Traditionally a stew like this would be served over couscous, but I prefer sticking to whole grains, and quinoa works perfectly.

1 medium eggplant, cut into 1/2- to 1-inch cubes
1 large onion, halved and sliced
4 cloves garlic, minced
2 teaspoons ground cumin
1 1/2 teaspoons smoked paprika
1/2 teaspoon turmeric
1/4 teaspoon allspice
1 cinnamon stick
1 -2 teaspoons harissa or chili sauce (to taste--adjust to your level of spiciness)
1/2 teaspoon salt (or to taste)
2 medium zucchini, quartered lengthwise and sliced into 1/4-inch pieces
1 15-ounce can diced tomatoes
1 15-ounce can chickpeas, canned
1/4 cup raisins
1/4 cup vegetable broth
8 cherry tomatoes, halved (or 1 large tomato, coarsely chopped)

1 cup quinoa, well rinsed
2 cups vegetable broth, fatfree
1 clove garlic, minced

Cover a large plate with unbleached coffee filters. (4 cone-shaped filters fit a dinner plate perfectly.) Toss the eggplant in a bowl with a little salt, and arrange it on top of the filters. Microwave for about 8 minutes, while proceeding with the rest of the recipe. (Note: You can skip this step and sauté the eggplant along with the onion. Allow additional cooking time as needed to fully cook eggplant.)

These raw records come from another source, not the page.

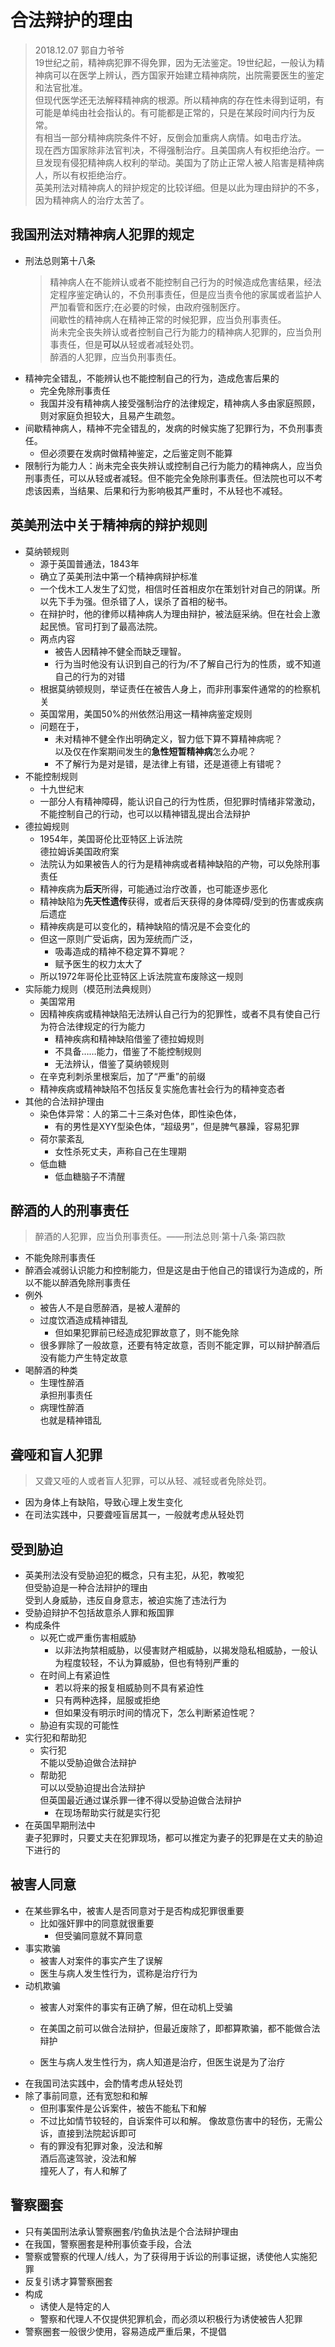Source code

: # 合法辩护的理由
> 2018.12.07 郭自力爷爷    
> 19世纪之前，精神病犯罪不得免罪，因为无法鉴定。19世纪起，一般认为精神病可以在医学上辨认，西方国家开始建立精神病院，出院需要医生的鉴定和法官批准。  
但现代医学还无法解释精神病的根源。所以精神病的存在性未得到证明，有可能是单纯由社会指认的。有可能都是正常的，只是在某段时间内行为反常。    
> 有相当一部分精神病院条件不好，反倒会加重病人病情。如电击疗法。  
> 现在西方国家除非法官判决，不得强制治疗。且美国病人有权拒绝治疗。一旦发现有侵犯精神病人权利的举动。美国为了防止正常人被人陷害是精神病人，所以有权拒绝治疗。  
英美刑法对精神病人的辩护规定的比较详细。但是以此为理由辩护的不多，因为精神病人的治疗太苦了。

## 我国刑法对精神病人犯罪的规定
* 刑法总则第十八条  
    > 精神病人在不能辨认或者不能控制自己行为的时候造成危害结果，经法定程序鉴定确认的，不负刑事责任，但是应当责令他的家属或者监护人严加看管和医疗;在必要的时候，由政府强制医疗。  
    间歇性的精神病人在精神正常的时候犯罪，应当负刑事责任。  
    尚未完全丧失辨认或者控制自己行为能力的精神病人犯罪的，应当负刑事责任，但是**可以**从轻或者减轻处罚。  
    醉酒的人犯罪，应当负刑事责任。
* 精神完全错乱，不能辨认也不能控制自己的行为，造成危害后果的  
    * 完全免除刑事责任  
    * 我国并没有精神病人接受强制治疗的法律规定，精神病人多由家庭照顾，则对家庭负担较大，且易产生疏忽。  
* 间歇精神病人，精神不完全错乱的，发病的时候实施了犯罪行为，不负刑事责任。  
    * 但必须要在发病时做精神鉴定，之后鉴定则不能算  
* 限制行为能力人：尚未完全丧失辨认或控制自己行为能力的精神病人，应当负刑事责任，可以从轻或者减轻。但不能完全免除刑事责任。但法院也可以不考虑该因素，当结果、后果和行为影响极其严重时，不从轻也不减轻。  

## 英美刑法中关于精神病的辩护规则  
* 莫纳顿规则  
    * 源于英国普通法，1843年  
    * 确立了英美刑法中第一个精神病辩护标准  
    * 一个伐木工人发生了幻觉，相信时任首相皮尔在策划针对自己的阴谋。所以先下手为强。但杀错了人，误杀了首相的秘书。  
    * 在辩护时，他的律师以精神病人为理由辩护，被法庭采纳。但在社会上激起民愤。官司打到了最高法院。  
    * 两点内容    
        * 被告人因精神不健全而缺乏理智。  
        * 行为当时他没有认识到自己的行为/不了解自己行为的性质，或不知道自己的行为的对错  
    * 根据莫纳顿规则，举证责任在被告人身上，而非刑事案件通常的的检察机关   
    * 英国常用，美国50%的州依然沿用这一精神病鉴定规则
    * 问题在于，
        * 未对精神不健全作出明确定义，智力低下算不算精神病呢？  
            以及仅在作案期间发生的**急性短暂精神病**怎么办呢？  
        * 不了解行为是对是错，是法律上有错，还是道德上有错呢？  
* 不能控制规则  
    * 十九世纪末  
    * 一部分人有精神障碍，能认识自己的行为性质，但犯罪时情绪非常激动，不能控制自己的行动，也可以以精神错乱提出合法辩护  
* 德拉姆规则  
    * 1954年，美国哥伦比亚特区上诉法院  
        德拉姆诉美国政府案  
    * 法院认为如果被告人的行为是精神病或者精神缺陷的产物，可以免除刑事责任  
    * 精神疾病为**后天**所得，可能通过治疗改善，也可能逐步恶化    
    * 精神缺陷为**先天性遗传**获得，或者后天获得的身体障碍/受到的伤害或疾病后遗症  
    * 精神疾病是可以变化的，精神缺陷的情况是不会变化的  
    * 但这一原则广受诟病，因为笼统而广泛，
        * 吸毒造成的精神不稳定算不算呢？  
        * 赋予医生的权力太大了  
    * 所以1972年哥伦比亚特区上诉法院宣布废除这一规则  
* 实际能力规则（模范刑法典规则）  
    * 美国常用  
    * 因精神疾病或精神缺陷无法辨认自己行为的犯罪性，或者不具有使自己行为符合法律规定的行为能力
        * 精神疾病和精神缺陷借鉴了德拉姆规则  
        * 不具备……能力，借鉴了不能控制规则  
        * 无法辨认，借鉴了莫纳顿规则  
    * 在辛克利刺杀里根案后，加了“严重”的前缀   
    * 精神疾病或精神缺陷不包括反复实施危害社会行为的精神变态者  
* 其他的合法辩护理由  
    * 染色体异常：人的第二十三条对色体，即性染色体，
        * 有的男性是XYY型染色体，“超级男”，但是脾气暴躁，容易犯罪  
    * 荷尔蒙紊乱  
        * 女性杀死丈夫，声称自己在生理期  
    * 低血糖
        * 低血糖脑子不清醒  

## 醉酒的人的刑事责任  
> 醉酒的人犯罪，应当负刑事责任。——刑法总则·第十八条·第四款  
* 不能免除刑事责任  
* 醉酒会减弱认识能力和控制能力，但是这是由于他自己的错误行为造成的，所以不能以醉酒免除刑事责任  
* 例外  
    * 被告人不是自愿醉酒，是被人灌醉的  
    * 过度饮酒造成精神错乱  
        * 但如果犯罪前已经造成犯罪故意了，则不能免除  
    * 很多罪除了一般故意，还要有特定故意，否则不能定罪，可以辩护醉酒后没有能力产生特定故意  
* 喝醉酒的种类  
    * 生理性醉酒  
        承担刑事责任  
    * 病理性醉酒  
        也就是精神错乱  

## 聋哑和盲人犯罪  
> 又聋又哑的人或者盲人犯罪，可以从轻、减轻或者免除处罚。
* 因为身体上有缺陷，导致心理上发生变化  
* 在司法实践中，只要聋哑盲居其一，一般就考虑从轻处罚  
## 受到胁迫
* 英美刑法没有受胁迫犯的概念，只有主犯，从犯，教唆犯    
    但受胁迫是一种合法辩护的理由  
    受到人身威胁，违反自身意志，被迫实施了违法行为  
* 受胁迫辩护不包括故意杀人罪和叛国罪  
* 构成条件  
    * 以死亡或严重伤害相威胁  
        * 以非法拘禁相威胁，以侵害财产相威胁，以揭发隐私相威胁，一般认为程度较轻，不认为算威胁，但也有特别严重的  
    * 在时间上有紧迫性  
        * 若以将来的报复相威胁则不具有紧迫性  
        * 只有两种选择，屈服或拒绝  
        * 但如果没有明示时间的情况下，怎么判断紧迫性呢？  
    * 胁迫有实现的可能性  
* 实行犯和帮助犯  
    * 实行犯  
        不能以受胁迫做合法辩护  
    * 帮助犯  
        可以以受胁迫提出合法辩护  
        但英国最近通过谋杀罪一律不得以受胁迫做合法辩护   
        * 在现场帮助实行就是实行犯  
* 在英国早期刑法中  
    妻子犯罪时，只要丈夫在犯罪现场，都可以推定为妻子的犯罪是在丈夫的胁迫下进行的   
## 被害人同意  
* 在某些罪名中，被害人是否同意对于是否构成犯罪很重要  
    * 比如强奸罪中的同意就很重要    
        * 但受骗同意就不算同意  
* 事实欺骗  
    * 被害人对案件的事实产生了误解 
    * 医生与病人发生性行为，谎称是治疗行为  
* 动机欺骗  
    * 被害人对案件的事实有正确了解，但在动机上受骗  
   
    * 在美国之前可以做合法辩护，但最近废除了，即都算欺骗，都不能做合法辩护  
    * 医生与病人发生性行为，病人知道是治疗，但医生说是为了治疗        
* 在我国司法实践中，会酌情考虑从轻处罚  
* 除了事前同意，还有宽恕和和解  
    * 但刑事案件是公诉案件，被告不能私下和解  
    * 不过比如情节较轻的，自诉案件可以和解。
        像故意伤害中的轻伤，无需公诉，直接到法院起诉即可  
    * 有的罪没有犯罪对象，没法和解  
        酒后高速驾驶，没法和解  
        撞死人了，有人和解了  
## 警察圈套  
* 只有美国刑法承认警察圈套/钓鱼执法是个合法辩护理由  
* 在我国，警察圈套是种刑事侦查手段，合法  
* 警察或警察的代理人/线人，为了获得用于诉讼的刑事证据，诱使他人实施犯罪  
* 反复引诱才算警察圈套  
* 构成  
    * 诱使人是特定的人
    * 警察和代理人不仅提供犯罪机会，而必须以积极行为诱使被告人犯罪   
* 警察圈套一般很少使用，容易造成严重后果，不提倡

Sauté the onion in a large non-stick pot until it begins to brown, adding a little water if necessary to prevent sticking. Add the garlic, and cook for another minute. Add all spices, including cinnamon stick, and stir for another minute. Add the zucchini, canned tomatoes, chickpeas, raisins, and vegetable broth and bring to a boil. Reduce heat and add the eggplant and cherry tomatoes. Cover and cook on low while quinoa is cooking.

Heat a medium-sized nonstick pot. Add the rinsed quinoa, and cook, stirring, for a few minutes until the quinoa is fairly dry. Add the vegetable broth and garlic, bring to a boil, reduce heat, and cover. Cook until quinoa absorbs all of the water, about 15 minutes. (If quinoa is tender and doesn't seem to absorb all the water, remove the cover and turn up the heat for a few minutes.)

Remove cinnamon stick. Spread a bed of quinoa on each plate and top with ragout.

Makes 6 servings. Per serving: 278 Calories (kcal); 3g Total Fat; (10% calories from fat); 10g Protein; 56g Carbohydrate; 0g Cholesterol; 412mg Sodium; 11g Fiber. Weight Watchers Core (plus 1/2 pt for raisins) /5 Points.

Nutritional information is approximate and is not guaranteed to be 100% accurate. "Gluten-free" label is strictly a cataloging tag meant to be helpful for recipe searches and does not ensure that
the recipe is completely free of gluten. Always read ingredient labels carefully and contact manufacturers to make sure that products actually are vegan and/or gluten-free.